By Keith H. Roberts, Thursday Review contributor


The problems facing U.S. banking giant Wells Fargo do not appear to be going away anytime soon. Top executives for the largest bank still face a storm of questions over how its internal culture led to tens of thousands of its employees being driven to meet stringent sales quotas—a sales-dominated environment which would ultimately lure employees and managers alike to create millions phony accounts using the information of existing customers. Members of Congress and regulators have called the scandal nothing less than fraud and identity theft on a grand scale.

Over a six year period, Wells Fargo employees and managers created upwards of 2 million fake credit card and debit card accounts for unsuspecting customers. Those bogus accounts generated fees and charges which were largely unseen by Wells Fargo customers. The phony accounts also increased the exposure of customer data to hackers and credit card thieves, and may have spawned a decade of headaches for millions of Americans whose credit scores and credit records have been impacted.

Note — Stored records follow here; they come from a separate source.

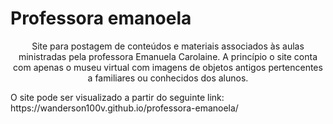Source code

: # Professora emanoela
<p style="text-align:center;" >Site para postagem de conteúdos e materiais associados às aulas ministradas pela professora Emanuela Carolaine. A princípio o site conta com apenas o museu virtual com imagens de objetos antigos pertencentes a familiares ou conhecidos dos alunos.</p>
<p>O site pode ser visualizado a partir do seguinte link: https://wanderson100v.github.io/professora-emanoela/ </p> 


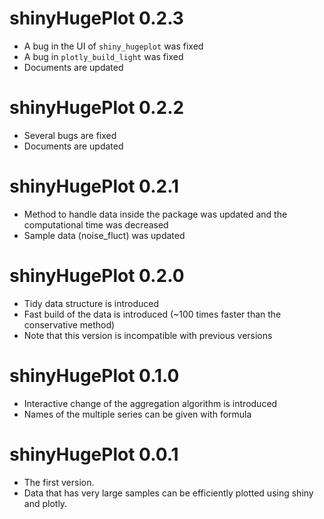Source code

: # shinyHugePlot 0.2.3

* A bug in the UI of `shiny_hugeplot` was fixed
* A bug in `plotly_build_light` was fixed
* Documents are updated

# shinyHugePlot 0.2.2

* Several bugs are fixed
* Documents are updated

# shinyHugePlot 0.2.1

* Method to handle data inside the package was updated and the computational time was decreased
* Sample data (noise_fluct) was updated

# shinyHugePlot 0.2.0

* Tidy data structure is introduced
* Fast build of the data is introduced (~100 times faster than the conservative method)
* Note that this version is incompatible with previous versions

# shinyHugePlot 0.1.0

* Interactive change of the aggregation algorithm is introduced
* Names of the multiple series can be given with formula

# shinyHugePlot 0.0.1

* The first version.
* Data that has very large samples can be efficiently plotted using shiny and plotly.
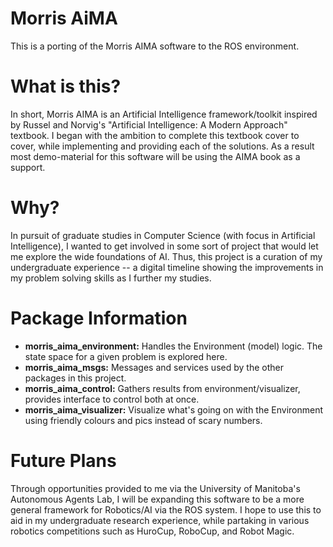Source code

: # Morris AiMA
This is a porting of the Morris AIMA software to the ROS environment.

# What is this?
In short, Morris AIMA is an Artificial Intelligence framework/toolkit inspired by Russel and Norvig's "Artificial Intelligence: A Modern Approach" textbook.
I began with the ambition to complete this textbook cover to cover, while implementing and providing each of the solutions.
As a result most demo-material for this software will be using the AIMA book as a support.

# Why?
In pursuit of graduate studies in Computer Science (with focus in Artificial Intelligence), I wanted to get involved in some sort of project that would let me explore the wide foundations of AI. Thus, this project is a curation of my undergraduate experience -- a digital timeline showing the improvements in my problem solving skills as I further my studies.

# Package Information
- **morris_aima_environment:** Handles the Environment (model) logic. The state space for a given problem is explored here.
- **morris_aima_msgs:** Messages and services used by the other packages in this project.
- **morris_aima_control:** Gathers results from environment/visualizer, provides interface to control both at once.
- **morris_aima_visualizer:** Visualize what's going on with the Environment using friendly colours and pics instead of scary numbers.

# Future Plans
Through opportunities provided to me via the University of Manitoba's Autonomous Agents Lab, I will be expanding this software to be a more general framework for Robotics/AI via the ROS system. I hope to use this to aid in my undergraduate research experience, while partaking in various robotics competitions such as HuroCup, RoboCup, and Robot Magic.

Wells Fargo CEO John Stumpf faced another long session of intense grilling before Congress this week—an official round of sometimes uncomfortable questions in which Stumpf was forced to explain how a culture of sales quotas drove the company into such widespread misbehavior. Stumpf was also on the hot seat for the company’s now widely disseminated statement that it has fired thousands of employees and supervisors for the scheme to generate fake accounts, when, in fact, some of those ex-employees were in Washington to say they were fired for just the opposite—for not generating adequate new accounts and for refusing to participate in schemes to create bogus accounts. Some had copies of employee evaluations and emails to prove it.

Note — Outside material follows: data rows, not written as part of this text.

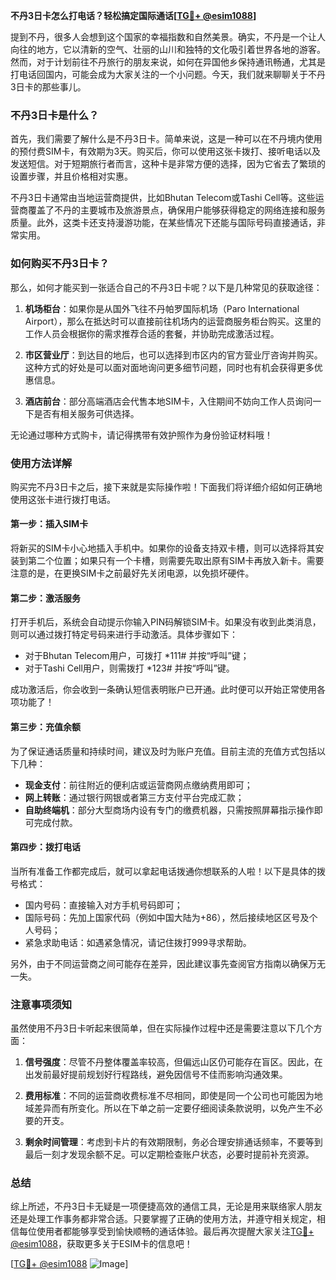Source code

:**不丹3日卡怎么打电话？轻松搞定国际通话[[TG💪+ @esim1088](https://t.me/s/esim1088)]**

提到不丹，很多人会想到这个国家的幸福指数和自然美景。确实，不丹是一个让人向往的地方，它以清新的空气、壮丽的山川和独特的文化吸引着世界各地的游客。然而，对于计划前往不丹旅行的朋友来说，如何在异国他乡保持通讯畅通，尤其是打电话回国内，可能会成为大家关注的一个小问题。今天，我们就来聊聊关于不丹3日卡的那些事儿。

### 不丹3日卡是什么？

首先，我们需要了解什么是不丹3日卡。简单来说，这是一种可以在不丹境内使用的预付费SIM卡，有效期为3天。购买后，你可以使用这张卡拨打、接听电话以及发送短信。对于短期旅行者而言，这种卡是非常方便的选择，因为它省去了繁琐的设置步骤，并且价格相对实惠。

不丹3日卡通常由当地运营商提供，比如Bhutan Telecom或Tashi Cell等。这些运营商覆盖了不丹的主要城市及旅游景点，确保用户能够获得稳定的网络连接和服务质量。此外，这类卡还支持漫游功能，在某些情况下还能与国际号码直接通话，非常实用。

### 如何购买不丹3日卡？

那么，如何才能买到一张适合自己的不丹3日卡呢？以下是几种常见的获取途径：

1. **机场柜台**：如果你是从国外飞往不丹帕罗国际机场（Paro International Airport），那么在抵达时可以直接前往机场内的运营商服务柜台购买。这里的工作人员会根据你的需求推荐合适的套餐，并协助完成激活过程。
   
2. **市区营业厅**：到达目的地后，也可以选择到市区内的官方营业厅咨询并购买。这种方式的好处是可以面对面地询问更多细节问题，同时也有机会获得更多优惠信息。

3. **酒店前台**：部分高端酒店会代售本地SIM卡，入住期间不妨向工作人员询问一下是否有相关服务可供选择。

无论通过哪种方式购卡，请记得携带有效护照作为身份验证材料哦！

### 使用方法详解

购买完不丹3日卡之后，接下来就是实际操作啦！下面我们将详细介绍如何正确地使用这张卡进行拨打电话。

#### 第一步：插入SIM卡
将新买的SIM卡小心地插入手机中。如果你的设备支持双卡槽，则可以选择将其安装到第二个位置；如果只有一个卡槽，则需要先取出原有SIM卡再放入新卡。需要注意的是，在更换SIM卡之前最好先关闭电源，以免损坏硬件。

#### 第二步：激活服务
打开手机后，系统会自动提示你输入PIN码解锁SIM卡。如果没有收到此类消息，则可以通过拨打特定号码来进行手动激活。具体步骤如下：
- 对于Bhutan Telecom用户，可拨打 *111# 并按“呼叫”键；
- 对于Tashi Cell用户，则需拨打 *123# 并按“呼叫”键。

成功激活后，你会收到一条确认短信表明账户已开通。此时便可以开始正常使用各项功能了！

#### 第三步：充值余额
为了保证通话质量和持续时间，建议及时为账户充值。目前主流的充值方式包括以下几种：
- **现金支付**：前往附近的便利店或运营商网点缴纳费用即可；
- **网上转账**：通过银行网银或者第三方支付平台完成汇款；
- **自助终端机**：部分大型商场内设有专门的缴费机器，只需按照屏幕指示操作即可完成付款。

#### 第四步：拨打电话
当所有准备工作都完成后，就可以拿起电话拨通你想联系的人啦！以下是具体的拨号格式：
- 国内号码：直接输入对方手机号码即可；
- 国际号码：先加上国家代码（例如中国大陆为+86），然后接续地区区号及个人号码；
- 紧急求助电话：如遇紧急情况，请记住拨打999寻求帮助。

另外，由于不同运营商之间可能存在差异，因此建议事先查阅官方指南以确保万无一失。

### 注意事项须知

虽然使用不丹3日卡听起来很简单，但在实际操作过程中还是需要注意以下几个方面：

1. **信号强度**：尽管不丹整体覆盖率较高，但偏远山区仍可能存在盲区。因此，在出发前最好提前规划好行程路线，避免因信号不佳而影响沟通效果。

2. **费用标准**：不同的运营商收费标准不尽相同，即使是同一个公司也可能因为地域差异而有所变化。所以在下单之前一定要仔细阅读条款说明，以免产生不必要的开支。

3. **剩余时间管理**：考虑到卡片的有效期限制，务必合理安排通话频率，不要等到最后一刻才发现余额不足。可以定期检查账户状态，必要时提前补充资源。

### 总结

综上所述，不丹3日卡无疑是一项便捷高效的通信工具，无论是用来联络家人朋友还是处理工作事务都非常合适。只要掌握了正确的使用方法，并遵守相关规定，相信每位使用者都能够享受到愉快顺畅的通话体验。最后再次提醒大家关注[TG💪+ @esim1088](https://t.me/s/esim1088)，获取更多关于ESIM卡的信息吧！

[[TG💪+ @esim1088](https://t.me/s/esim1088) ![Image](https://i.postimg.cc/4NQfJmqS/Snipaste-2025-05-13-00-14-12.png)]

Many ex-employees—and plenty of current ones as well—say that the bank became so focused on the selling of additional products that it lost touch with what was important to its customers’ needs, and that it forced employees to seek out-of-the-box solutions to generate accounts—or lose their jobs. Some say they were reduced to tears, asking friends and family members to sign up for unneeded and unnecessary multiple accounts as a way to avoid disciplinary action or termination. Others, after consulting with supervisors, began using the “secret” method of creating accounts without the permission of customers. The development of phony accounts became so useful a tool at avoiding the wrath of the draconian quotas that, with some managers looking the other way, the scheme quickly became widespread throughout the companies thousands of branch offices.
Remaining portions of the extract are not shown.